How not to Store Firewood
Pointing to a huge pile of firewood on his property, Morgan starts by saying this is not the best way to store firewood. The reason? The wood in the center of the pile doesn’t dry well. It’s not getting good airflow or sunlight and so won’t season buried down in the bottom of the pile. So why does Morgan have this big pile of firewood? This is his overflow and the wood that he sells.
Morgan has a log splitter set up at the bottom of the pile. This is next to a conveyor belt that transfers the chopped wood to the top of the pile.

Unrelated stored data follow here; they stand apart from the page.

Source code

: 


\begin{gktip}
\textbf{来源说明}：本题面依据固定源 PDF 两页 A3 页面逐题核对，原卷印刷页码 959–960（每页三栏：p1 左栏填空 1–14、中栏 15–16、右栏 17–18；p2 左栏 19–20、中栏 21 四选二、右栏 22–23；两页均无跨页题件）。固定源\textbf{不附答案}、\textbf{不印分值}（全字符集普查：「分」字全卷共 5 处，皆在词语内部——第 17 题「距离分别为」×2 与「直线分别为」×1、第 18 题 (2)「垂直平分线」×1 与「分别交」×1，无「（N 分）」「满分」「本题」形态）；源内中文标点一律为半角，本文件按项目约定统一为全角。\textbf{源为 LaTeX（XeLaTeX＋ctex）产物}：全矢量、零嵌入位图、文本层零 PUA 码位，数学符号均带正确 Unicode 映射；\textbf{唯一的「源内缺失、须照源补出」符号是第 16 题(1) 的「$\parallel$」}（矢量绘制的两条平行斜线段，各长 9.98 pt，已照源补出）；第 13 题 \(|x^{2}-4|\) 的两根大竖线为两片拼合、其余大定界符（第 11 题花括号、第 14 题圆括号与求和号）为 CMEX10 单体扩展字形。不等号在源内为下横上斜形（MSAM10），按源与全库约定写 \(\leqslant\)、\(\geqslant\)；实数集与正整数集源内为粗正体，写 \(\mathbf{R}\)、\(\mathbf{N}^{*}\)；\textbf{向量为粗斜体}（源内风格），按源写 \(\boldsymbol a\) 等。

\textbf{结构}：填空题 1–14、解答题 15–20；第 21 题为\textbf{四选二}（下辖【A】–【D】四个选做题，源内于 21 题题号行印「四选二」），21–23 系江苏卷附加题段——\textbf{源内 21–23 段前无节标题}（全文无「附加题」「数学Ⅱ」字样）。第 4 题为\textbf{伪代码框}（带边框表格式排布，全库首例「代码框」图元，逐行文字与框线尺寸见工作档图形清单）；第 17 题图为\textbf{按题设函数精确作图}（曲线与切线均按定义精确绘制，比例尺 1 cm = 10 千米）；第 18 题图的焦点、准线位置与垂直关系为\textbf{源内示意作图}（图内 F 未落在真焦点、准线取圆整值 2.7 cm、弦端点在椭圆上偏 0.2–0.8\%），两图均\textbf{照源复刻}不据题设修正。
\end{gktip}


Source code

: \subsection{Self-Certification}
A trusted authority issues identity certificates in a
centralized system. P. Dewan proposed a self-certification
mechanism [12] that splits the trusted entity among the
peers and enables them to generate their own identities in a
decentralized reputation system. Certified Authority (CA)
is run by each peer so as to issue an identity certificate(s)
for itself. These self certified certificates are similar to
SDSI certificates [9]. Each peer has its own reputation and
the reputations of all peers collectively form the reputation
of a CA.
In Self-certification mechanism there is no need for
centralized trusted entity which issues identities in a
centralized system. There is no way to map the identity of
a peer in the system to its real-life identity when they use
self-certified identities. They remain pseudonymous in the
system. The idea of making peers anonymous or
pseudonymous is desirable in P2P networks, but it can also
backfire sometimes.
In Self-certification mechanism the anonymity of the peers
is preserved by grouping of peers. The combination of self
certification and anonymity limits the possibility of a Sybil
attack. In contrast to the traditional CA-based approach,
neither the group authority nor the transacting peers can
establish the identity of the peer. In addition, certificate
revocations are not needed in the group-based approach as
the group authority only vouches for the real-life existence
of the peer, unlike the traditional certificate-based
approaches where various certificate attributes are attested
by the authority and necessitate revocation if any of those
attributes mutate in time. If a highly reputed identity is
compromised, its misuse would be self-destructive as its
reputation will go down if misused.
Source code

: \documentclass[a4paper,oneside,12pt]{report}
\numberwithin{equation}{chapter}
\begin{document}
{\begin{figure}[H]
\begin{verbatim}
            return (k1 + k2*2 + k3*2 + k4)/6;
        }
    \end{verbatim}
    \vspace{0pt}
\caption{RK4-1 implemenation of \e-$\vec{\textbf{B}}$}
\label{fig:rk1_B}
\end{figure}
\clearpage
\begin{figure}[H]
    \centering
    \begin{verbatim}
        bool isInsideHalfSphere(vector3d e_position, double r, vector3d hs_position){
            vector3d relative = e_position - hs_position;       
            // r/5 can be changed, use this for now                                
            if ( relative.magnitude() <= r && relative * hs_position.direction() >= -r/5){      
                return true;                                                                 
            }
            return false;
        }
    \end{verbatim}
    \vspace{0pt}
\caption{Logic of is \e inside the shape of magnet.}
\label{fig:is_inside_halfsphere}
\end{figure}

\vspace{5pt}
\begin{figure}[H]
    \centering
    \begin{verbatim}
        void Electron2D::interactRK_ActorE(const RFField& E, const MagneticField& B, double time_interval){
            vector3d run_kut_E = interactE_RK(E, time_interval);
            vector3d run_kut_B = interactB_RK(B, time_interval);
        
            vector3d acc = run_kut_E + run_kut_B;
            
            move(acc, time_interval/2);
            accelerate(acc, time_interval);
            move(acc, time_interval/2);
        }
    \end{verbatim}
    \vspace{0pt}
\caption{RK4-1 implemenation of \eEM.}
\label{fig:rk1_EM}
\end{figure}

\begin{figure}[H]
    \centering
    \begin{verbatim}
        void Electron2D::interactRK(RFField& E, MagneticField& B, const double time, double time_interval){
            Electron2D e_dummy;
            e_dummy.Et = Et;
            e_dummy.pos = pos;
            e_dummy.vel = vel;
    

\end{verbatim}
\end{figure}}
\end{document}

To help this wood dry, Morgan periodically uses his tractor to stir up the pile by moving logs from the center out to the sides. Ultimately, he says, the best solution is to get this firewood to customers early. Then, they can stack it where it can get good airflow and finish off the seasoning so they have good, dry firewood.
The Best Outdoor Firewood Storage Ideas
Aside from the firewood pile, Morgan outlines three better ways to store firewood.

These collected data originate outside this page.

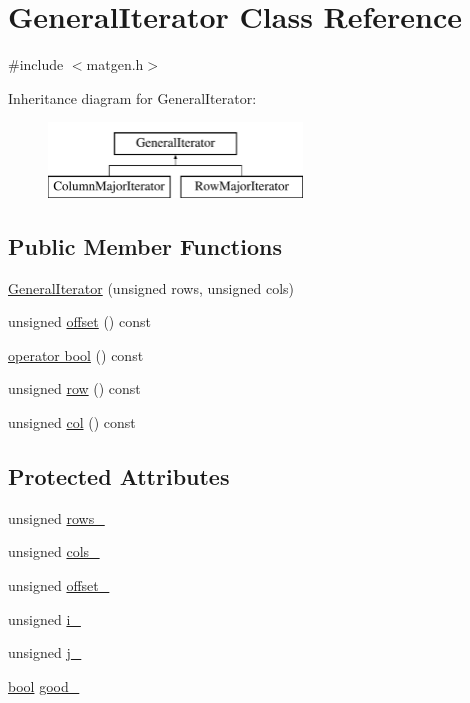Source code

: \hypertarget{classGeneralIterator}{}\section{General\+Iterator Class Reference}
\label{classGeneralIterator}


{\ttfamily \#include $<$matgen.\+h$>$}

Inheritance diagram for General\+Iterator\+:\begin{figure}[H]
\begin{center}
\leavevmode
\includegraphics[height=2.000000cm]{classGeneralIterator}
\end{center}
\end{figure}
\subsection*{Public Member Functions}
\begin{DoxyCompactItemize}
\item 
\hyperlink{classGeneralIterator_a36f0739681a75617dd3c8f2f2b29fdd4}{General\+Iterator} (unsigned rows, unsigned cols)
\item 
unsigned \hyperlink{classGeneralIterator_afa3bb0f974c186c23019fd592ace71c0}{offset} () const 
\item 
\hyperlink{classGeneralIterator_aa897fe92c6d06af59b94f3c9ede584ba}{operator bool} () const 
\item 
unsigned \hyperlink{classGeneralIterator_a0ae3d244bd98156a25b4455b421b874b}{row} () const 
\item 
unsigned \hyperlink{classGeneralIterator_aa4a2805eca53a965588dc7e8c989f1a0}{col} () const 
\end{DoxyCompactItemize}
\subsection*{Protected Attributes}
\begin{DoxyCompactItemize}
\item 
unsigned \hyperlink{classGeneralIterator_a37abbe3be14d2039bc533f67b0295c75}{rows\+\_\+}
\item 
unsigned \hyperlink{classGeneralIterator_a79b45d7433f1cfefda90d1c076990609}{cols\+\_\+}
\item 
unsigned \hyperlink{classGeneralIterator_a77ddc58d7ce3a669e01df2bb8d8b21c1}{offset\+\_\+}
\item 
unsigned \hyperlink{classGeneralIterator_a9e22c8f4827e407016ccb40b2103aacf}{i\+\_\+}
\item 
unsigned \hyperlink{classGeneralIterator_a8ca7c0d4eaa4cee3fcb5aa66b8bbacd8}{j\+\_\+}
\item 
\hyperlink{compiler_8h_abb452686968e48b67397da5f97445f5b}{bool} \hyperlink{classGeneralIterator_aaa7c84a87f8e944b7de35a80066bf73a}{good\+\_\+}
\end{DoxyCompactItemize}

- Use an IBC Metal Tote. These totes are designed to hold a large water tank but they also are great for firewood. The only catch, is that once you’ve stacked your firewood inside the metal tote, you’ll need to have access to a tractor or skid loader to move it around. Fully loaded, it will weigh approximately 1600 pounds. Morgan has about a dozen of these. The wood gets cut, split and stacked. Then, the open grid design of the totes allows for easy airflow. Morgan says you can usually source these totes locally. Because the totes are originally designed to hold water, they may come with a plastic tank inside. Some people, says Morgan, cut the plastic tank in half to use as a roof over the firewood. A tote stands as high as Morgan’s chest. For easy access to firewood, Morgan takes a grinder and cuts a section out on one side of the tote, so it’s easy to put wood in and get it out.

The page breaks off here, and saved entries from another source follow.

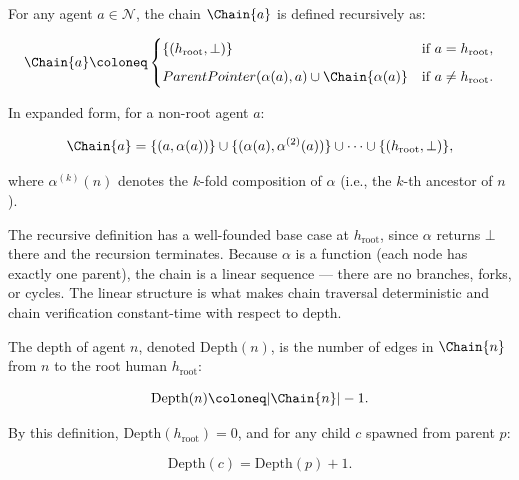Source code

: \begin{dfn}
\label{dfn:chain-operator}
For any agent $a \in \mathcal{N}$, the chain $\Chain{a}$ is defined recursively as:

\begin{equation}
\label{eq:chain-operator}
\Chain{a} \coloneq
\begin{cases}
\{(h_{\text{root}}, \bot)\} & \text{if } a = h_{\text{root}}, \\[6pt]
ParentPointer(\alpha(a), a) \cup \Chain{\alpha(a)} & \text{if } a \neq h_{\text{root}}.
\end{cases}
\end{equation}

In expanded form, for a non-root agent $a$:

\begin{equation}
\label{eq:chain-expanded}
\Chain{a} = \{(a, \alpha(a))\} \cup \{(\alpha(a), \alpha^{(2)}(a))\} \cup \cdots \cup \{(h_{\text{root}}, \bot)\},
\end{equation}

where $\alpha^{(k)}(n)$ denotes the $k$-fold composition of $\alpha$ (i.e., the $k$-th ancestor of $n$).
\end{dfn}

The recursive definition has a well-founded base case at $h_{\text{root}}$, since $\alpha$ returns $\bot$ there and the recursion terminates. Because $\alpha$ is a function (each node has exactly one parent), the chain is a linear sequence — there are no branches, forks, or cycles. The linear structure is what makes chain traversal deterministic and chain verification constant-time with respect to depth.

\begin{dfn}
\label{dfn:chain-depth}
The depth of agent $n$, denoted $\text{Depth}(n)$, is the number of edges in $\Chain{n}$ from $n$ to the root human $h_{\text{root}}$:

\begin{equation}
\label{eq:depth-definition}
\text{Depth}(n) \coloneq |\Chain{n}| - 1.
\end{equation}

By this definition, $\text{Depth}(h_{\text{root}}) = 0$, and for any child $c$ spawned from parent $p$:

\begin{equation}
\label{eq:depth-recursion}
\text{Depth}(c) = \text{Depth}(p) + 1.
\end{equation}
\end{dfn}

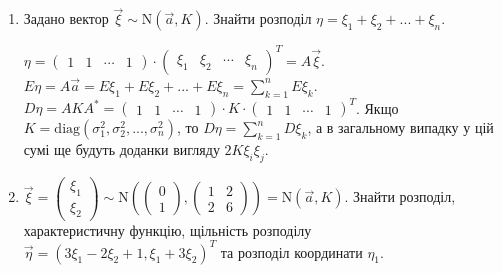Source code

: \begin{example}
    \begin{enumerate}
        \item Задано вектор $\vec{\xi} \sim \mathrm{N}(\vec{a}, K)$. Знайти розподіл $\eta = \xi_1 + \xi_2 + ... + \xi_n$.

        $\eta = \begin{pmatrix}
            1 & 1 & \cdots & 1
        \end{pmatrix}\cdot
        \begin{pmatrix}
            \xi_1 & \xi_2 & \cdots & \xi_n
        \end{pmatrix}^T = A\vec{\xi}$.
        $E\eta = A\vec{a} = E\xi_1 + E\xi_2 + ... + E\xi_n = \sum\limits_{k=1}^n E\xi_k$.
        $D\eta = A K A^{*} = \begin{pmatrix}
            1 & 1 & \cdots & 1
        \end{pmatrix}
        \cdot K \cdot \begin{pmatrix}
            1 & 1 & \cdots & 1
        \end{pmatrix}^T$. Якщо $K = \mathrm{diag}(\sigma_1^2, \sigma_2^2, ..., \sigma_n^2)$, то $D\eta = \sum\limits_{k=1}^n D\xi_k$,
        а в загальному випадку у цій сумі ще будуть доданки вигляду $2K\xi_i\xi_j$.
        \item $\vec{\xi} = \begin{pmatrix}
            \xi_1 \\ \xi_2
        \end{pmatrix} \sim \mathrm{N}\left( \begin{pmatrix}
            0 \\ 1
        \end{pmatrix}, \begin{pmatrix}
            1 & 2 \\
            2 & 6
        \end{pmatrix}\right) = \mathrm{N}(\vec{a}, K)$. Знайти розподіл, характеристичну функцію, щільність розподілу 
        $\vec{\eta} = (3\xi_1-2\xi_2+1, \xi_1+3\xi_2)^T$ та розподіл координати $\eta_1$.


\end{enumerate}
\end{example}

- Build a woodshed. Ultimately, Morgan says the best place to store firewood is under the cover of a woodshed. Recently, Morgan built one. The key to a good woodshed, he says, is to make sure it’s not all sealed up. You need to make sure there is still good airflow. For his shed, Morgan left openings between the roof and the frame and all of the siding boards have gaps between them. Morgan’s woodshed is 8-feet deep. Although it’s the best solution, when packed full, the wood in the center still will take some time to dry. And, the only other downside, says Morgan, is that you’ll likely have to put wood in there by hand. If he puts the IBC totes into the woodshed, he won’t get a lot of wood in the shed. Ultimately, no matter how you look at it, storing firewood, he says, is a lot of work but it’s rewarding.
- Make a single stack. Lastly, if you don’t have a big supply of seasoned firewood and you want it to dry as quick as possible, the best thing, says Morgan, is to make a single stack of firewood and leave it out in the sunlight to dry. Although where Morgan lives in West Virginia there’s a lot of rain, he leaves his firewood uncovered until about a month before he’s going to use it. A lot of people will put a tarp over the whole stack of wood, but that keeps moisture in. Ideally, Morgan suggests just putting a tarp cover over the top and leaving the sides open for airflow. If rain hits it, Morgan says not to worry, when the sun comes out, any surface moisture will evaporate.